Safety and Monitoring: The Foundation of Testing in Production
First and foremost, our main focuses with Testing in Production are safety and monitoring. You really can't have great Testing in Production unless you have these things in place, and Testing in Production can seem really scary. If it does seem scary in your company, you should listen to that voice and figure out why it seems scary. It might be because you don't have a good safety story, or it might be because you don't have a good observability story. We really focus on these two worlds within Netflix and within our tools.

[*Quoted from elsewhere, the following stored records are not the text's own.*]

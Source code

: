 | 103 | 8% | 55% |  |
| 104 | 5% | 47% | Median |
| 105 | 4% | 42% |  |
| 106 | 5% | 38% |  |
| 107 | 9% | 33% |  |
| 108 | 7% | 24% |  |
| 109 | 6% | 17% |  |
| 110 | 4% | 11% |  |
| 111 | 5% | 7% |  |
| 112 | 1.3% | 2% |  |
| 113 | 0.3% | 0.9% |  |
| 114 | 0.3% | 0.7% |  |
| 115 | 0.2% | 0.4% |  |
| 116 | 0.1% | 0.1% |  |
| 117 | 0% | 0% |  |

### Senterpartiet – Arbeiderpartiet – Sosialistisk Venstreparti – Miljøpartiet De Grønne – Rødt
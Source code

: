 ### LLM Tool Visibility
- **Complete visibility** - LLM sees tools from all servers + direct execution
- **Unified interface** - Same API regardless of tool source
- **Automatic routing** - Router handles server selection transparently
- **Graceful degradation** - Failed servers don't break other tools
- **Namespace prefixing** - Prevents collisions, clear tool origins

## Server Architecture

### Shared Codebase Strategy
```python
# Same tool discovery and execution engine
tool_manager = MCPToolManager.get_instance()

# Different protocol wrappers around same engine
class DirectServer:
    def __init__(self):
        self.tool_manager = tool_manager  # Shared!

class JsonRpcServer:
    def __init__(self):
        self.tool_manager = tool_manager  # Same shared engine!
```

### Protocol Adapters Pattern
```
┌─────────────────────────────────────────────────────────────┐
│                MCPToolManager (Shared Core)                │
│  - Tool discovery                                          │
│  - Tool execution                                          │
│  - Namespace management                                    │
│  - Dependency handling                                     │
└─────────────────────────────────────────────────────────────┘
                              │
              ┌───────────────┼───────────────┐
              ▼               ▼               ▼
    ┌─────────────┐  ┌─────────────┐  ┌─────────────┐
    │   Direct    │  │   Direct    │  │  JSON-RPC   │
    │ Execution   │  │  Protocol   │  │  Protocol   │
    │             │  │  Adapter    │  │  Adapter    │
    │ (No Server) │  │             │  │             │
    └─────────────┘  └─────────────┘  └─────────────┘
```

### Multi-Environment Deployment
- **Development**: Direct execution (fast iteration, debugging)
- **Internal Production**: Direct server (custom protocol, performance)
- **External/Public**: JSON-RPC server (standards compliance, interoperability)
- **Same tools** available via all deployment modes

Defining Chaos Engineering: Experimenting on Production to Find Vulnerabilities
To define chaos engineering in simple terms, it's the discipline of experimenting on production to find vulnerabilities in the system before they render it unusable for your customers. We do this at Netflix through a tool that we call ChAP, which stands for Chaos Automation Platform. ChAP can catch vulnerabilities and allows users to inject failures into services and prod that validate their assumptions about those services before they become full-blown outages.
How ChAP Works: A Hypothetical Example
Let's take a hypothetical set of microservice dependencies as an example. There's a proxy, which sends requests to service A, which fans out to service B, C, and D. And then there's also a persistence layer. Service D talks to Cassandra, and then service B talks to a cache. To see if service D is resilient to the failure of a cache, we go into the ChAP interface and select service D as a service that will observe the failures and the cache as a service that fails.

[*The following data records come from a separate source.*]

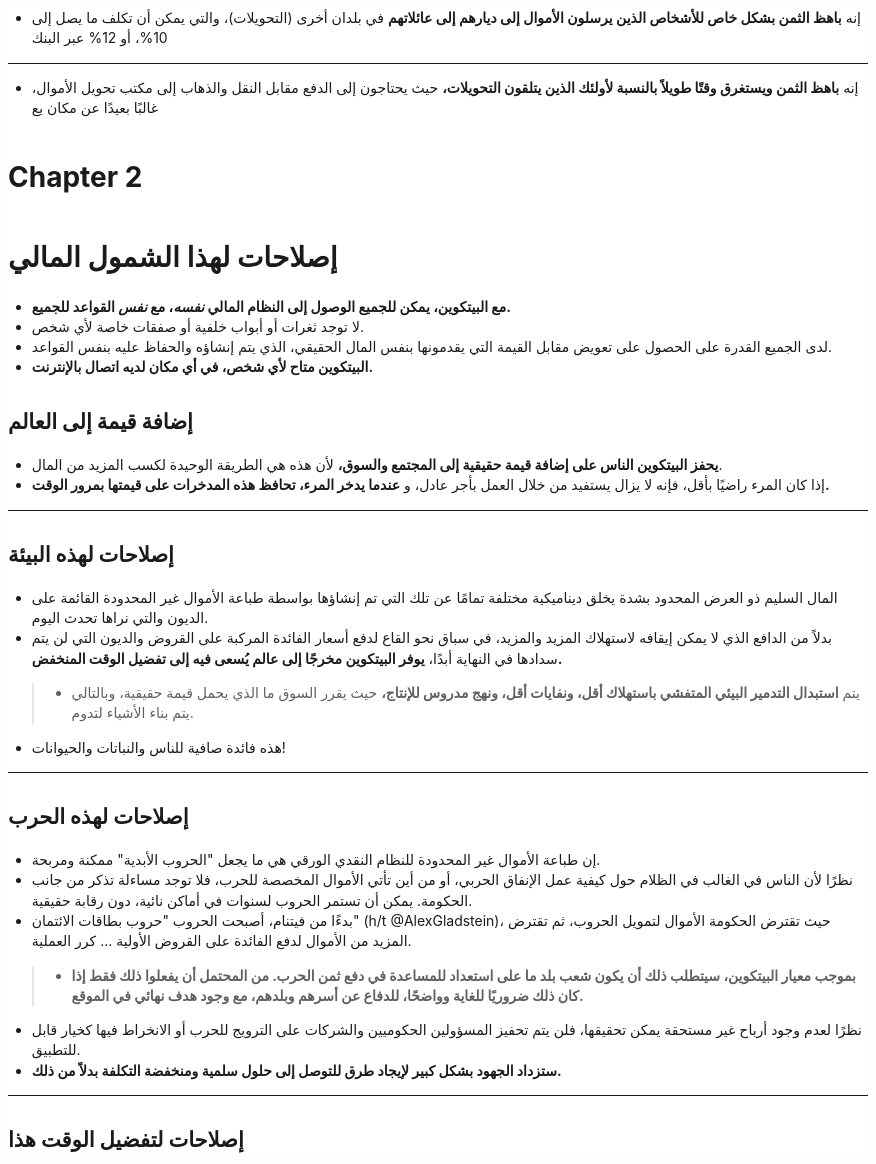 * إنه **باهظ الثمن بشكل خاص للأشخاص الذين يرسلون الأموال
إلى ديارهم إلى عائلاتهم** في بلدان أخرى (التحويلات)،
والتي يمكن أن تكلف ما يصل إلى 10%، أو 12% عبر البنك

---
* إنه **باهظ الثمن ويستغرق وقتًا طويلاً بالنسبة لأولئك الذين يتلقون التحويلات،** حيث يحتاجون إلى الدفع مقابل النقل
والذهاب إلى مكتب تحويل الأموال، غالبًا بعيدًا عن مكان
يع

# Chapter 2

# إصلاحات لهذا الشمول المالي
* **مع البيتكوين، يمكن للجميع الوصول إلى النظام المالي *نفسه*، مع *نفس* القواعد للجميع.**
* لا توجد ثغرات أو أبواب خلفية أو صفقات خاصة لأي شخص.
* لدى الجميع القدرة على الحصول على تعويض مقابل القيمة التي يقدمونها بنفس المال الحقيقي، الذي يتم إنشاؤه والحفاظ عليه بنفس القواعد.
* **البيتكوين متاح لأي شخص، في أي مكان لديه اتصال بالإنترنت.**

## إضافة قيمة إلى العالم
* **يحفز البيتكوين الناس على إضافة قيمة حقيقية إلى المجتمع والسوق،** لأن هذه هي الطريقة الوحيدة لكسب المزيد من المال.
* إذا كان المرء راضيًا بأقل، فإنه لا يزال يستفيد من خلال العمل بأجر عادل، و **عندما يدخر المرء، تحافظ هذه المدخرات على قيمتها بمرور الوقت.**

---
## إصلاحات لهذه البيئة
* المال السليم ذو العرض المحدود بشدة يخلق ديناميكية مختلفة تمامًا عن تلك التي تم إنشاؤها بواسطة طباعة الأموال غير المحدودة القائمة على الديون والتي نراها تحدث اليوم.
* بدلاً من الدافع الذي لا يمكن إيقافه لاستهلاك المزيد والمزيد، في سباق نحو القاع لدفع أسعار الفائدة المركبة على القروض والديون التي لن يتم سدادها في النهاية أبدًا، **يوفر البيتكوين مخرجًا إلى عالم يُسعى فيه إلى تفضيل الوقت المنخفض.**
>* يتم **استبدال التدمير البيئي المتفشي باستهلاك أقل، ونفايات أقل، ونهج مدروس للإنتاج،** حيث يقرر السوق ما الذي يحمل قيمة حقيقية، وبالتالي يتم بناء الأشياء لتدوم.
* هذه فائدة صافية للناس والنباتات والحيوانات!
---
## إصلاحات لهذه الحرب
* إن طباعة الأموال غير المحدودة للنظام النقدي الورقي هي ما يجعل "الحروب الأبدية" ممكنة ومربحة.
* نظرًا لأن الناس في الغالب في الظلام حول كيفية عمل الإنفاق الحربي، أو من أين تأتي الأموال المخصصة للحرب، فلا توجد مساءلة تذكر من جانب الحكومة. يمكن أن تستمر الحروب لسنوات في أماكن نائية، دون رقابة حقيقية.
* بدءًا من فيتنام، أصبحت الحروب "حروب بطاقات الائتمان" (h/t @AlexGladstein)، حيث تقترض الحكومة الأموال لتمويل الحروب، ثم تقترض المزيد من الأموال لدفع الفائدة على القروض الأولية ... كرر العملية.
>* **بموجب معيار البيتكوين، سيتطلب ذلك أن يكون شعب بلد ما على استعداد للمساعدة في دفع ثمن الحرب. من المحتمل أن يفعلوا ذلك فقط إذا كان ذلك ضروريًا للغاية وواضحًا، للدفاع عن أسرهم وبلدهم، مع وجود هدف نهائي في الموقع.**
* نظرًا لعدم وجود أرباح غير مستحقة يمكن تحقيقها، فلن يتم تحفيز المسؤولين الحكوميين والشركات على الترويج للحرب أو الانخراط فيها كخيار قابل للتطبيق.
* **ستزداد الجهود بشكل كبير لإيجاد طرق للتوصل إلى حلول سلمية ومنخفضة التكلفة بدلاً من ذلك.**
---
## إصلاحات لتفضيل الوقت هذا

ChAP will actually go ahead and clone service B into two replicas, which we refer to as the control and experiment clusters. It works like AB testing or like a sticky canary. These are much smaller in size than service B. We only route a very small percentage of customers into these clusters because obviously we want to contain the blast radius. We calculate that percentage based on the current number of users currently streaming, currently using the service.
We instruct ChAP to tag these requests that match our criteria by adding information to the header of those requests. It creates two sets of tags: one set will have instructions to both fail and be routed to the canary, and the other will have instructions just to be routed to the control. When the RPC client in service A sees in the instructions that it needs to route a request, it actually sends them to the control or the experiment cluster.

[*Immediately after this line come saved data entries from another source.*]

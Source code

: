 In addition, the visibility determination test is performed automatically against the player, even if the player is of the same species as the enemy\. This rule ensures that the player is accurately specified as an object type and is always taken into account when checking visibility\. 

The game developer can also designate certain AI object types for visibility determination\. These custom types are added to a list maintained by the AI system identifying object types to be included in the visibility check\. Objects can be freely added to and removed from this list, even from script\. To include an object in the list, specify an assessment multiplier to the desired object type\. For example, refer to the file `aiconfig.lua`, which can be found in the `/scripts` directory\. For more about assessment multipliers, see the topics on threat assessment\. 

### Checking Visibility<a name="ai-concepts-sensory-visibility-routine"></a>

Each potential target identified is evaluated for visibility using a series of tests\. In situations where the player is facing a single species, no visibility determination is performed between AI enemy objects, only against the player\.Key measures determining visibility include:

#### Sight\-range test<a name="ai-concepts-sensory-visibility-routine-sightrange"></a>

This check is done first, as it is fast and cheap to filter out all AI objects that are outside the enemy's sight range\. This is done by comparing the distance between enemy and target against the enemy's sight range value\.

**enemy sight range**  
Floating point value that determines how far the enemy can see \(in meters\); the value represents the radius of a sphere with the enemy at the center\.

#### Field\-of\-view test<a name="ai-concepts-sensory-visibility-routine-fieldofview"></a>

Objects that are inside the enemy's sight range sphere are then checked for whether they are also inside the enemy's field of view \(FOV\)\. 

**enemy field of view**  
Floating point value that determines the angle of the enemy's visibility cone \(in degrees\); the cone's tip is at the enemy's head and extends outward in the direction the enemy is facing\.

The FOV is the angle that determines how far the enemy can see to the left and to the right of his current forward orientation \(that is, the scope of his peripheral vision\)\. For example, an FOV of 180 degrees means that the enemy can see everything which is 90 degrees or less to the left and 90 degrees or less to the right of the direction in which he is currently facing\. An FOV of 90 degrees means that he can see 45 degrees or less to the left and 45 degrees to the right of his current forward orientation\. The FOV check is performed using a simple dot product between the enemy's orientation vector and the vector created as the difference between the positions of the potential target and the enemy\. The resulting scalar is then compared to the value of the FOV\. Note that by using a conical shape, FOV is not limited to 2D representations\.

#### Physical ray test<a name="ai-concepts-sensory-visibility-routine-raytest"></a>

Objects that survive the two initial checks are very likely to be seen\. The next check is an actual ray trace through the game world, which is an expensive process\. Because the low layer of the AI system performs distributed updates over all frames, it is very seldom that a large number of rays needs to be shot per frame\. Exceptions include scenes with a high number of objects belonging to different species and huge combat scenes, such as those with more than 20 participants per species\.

Monitoring Chaos Experiments: Ensuring Safety
As we run these chaos experiments, we need to monitor them carefully because it has the potential to go very poorly. Initially, when Netflix started our chaos engineering story, we didn't have good gates in place. We would kind of run a failure experiment, cross our fingers, and then all sit in a war room watching the graphs and making sure that nothing actually went incorrectly.
Now, we have much more of a safety focus. We look at a lot of our key business metrics at Netflix. One of our key business metrics is what we call SPS or Stream Starts Per Second. If you think about what's the most important thing to the business of Netflix, it's that a customer can watch and stream their favorite content without any issues.
Our focus on safety and monitoring allows us to ensure that our chaos experiments are conducted in a controlled manner, ensuring that we're not compromising the stability or reliability of our services.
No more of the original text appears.